Dataset entries
____

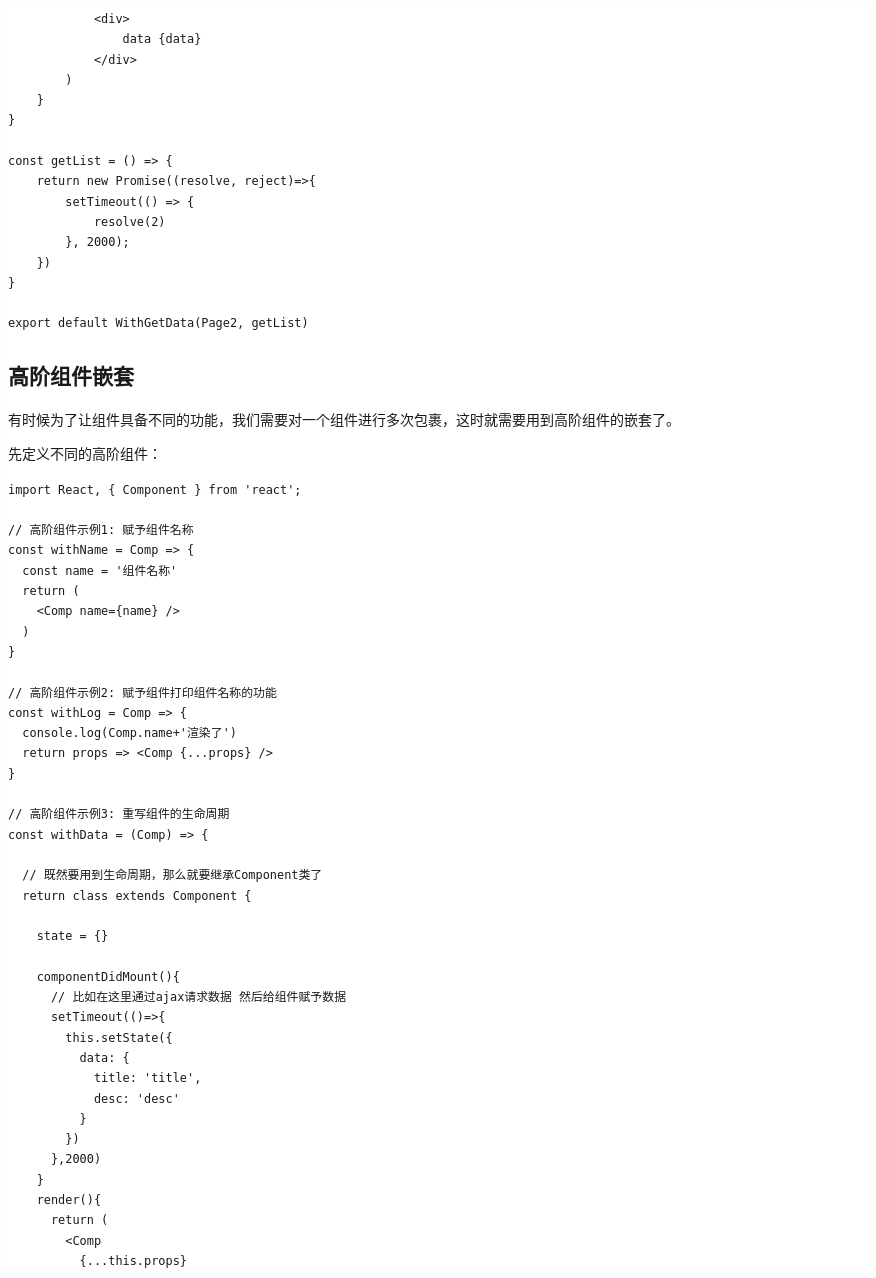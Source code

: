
 ```tsx
			<div>
				data {data}
			</div>
		)
	}
}

const getList = () => {
	return new Promise((resolve, reject)=>{
		setTimeout(() => {
			resolve(2)
		}, 2000);
	})
}

export default WithGetData(Page2, getList)
```

## 高阶组件嵌套

有时候为了让组件具备不同的功能，我们需要对一个组件进行多次包裹，这时就需要用到高阶组件的嵌套了。

先定义不同的高阶组件：

```tsx
import React, { Component } from 'react';

// 高阶组件示例1: 赋予组件名称
const withName = Comp => {
  const name = '组件名称'
  return (
    <Comp name={name} />
  )
}

// 高阶组件示例2: 赋予组件打印组件名称的功能
const withLog = Comp => {
  console.log(Comp.name+'渲染了')
  return props => <Comp {...props} />
}

// 高阶组件示例3: 重写组件的生命周期 
const withData = (Comp) => {

  // 既然要用到生命周期，那么就要继承Component类了
  return class extends Component {
    
    state = {}
      
    componentDidMount(){
      // 比如在这里通过ajax请求数据 然后给组件赋予数据
      setTimeout(()=>{
        this.setState({
          data: {
            title: 'title',
            desc: 'desc'
          }
        })
      },2000)
    }
    render(){
      return (
        <Comp 
          {...this.props} 
```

____

• **Goal of the exercise**:
Whenever a line above contains "return", copy that line.

• **Result**:
	return new Promise((resolve, reject)=>{
  return (
  return props => <Comp {...props} />
  return class extends Component {
      return (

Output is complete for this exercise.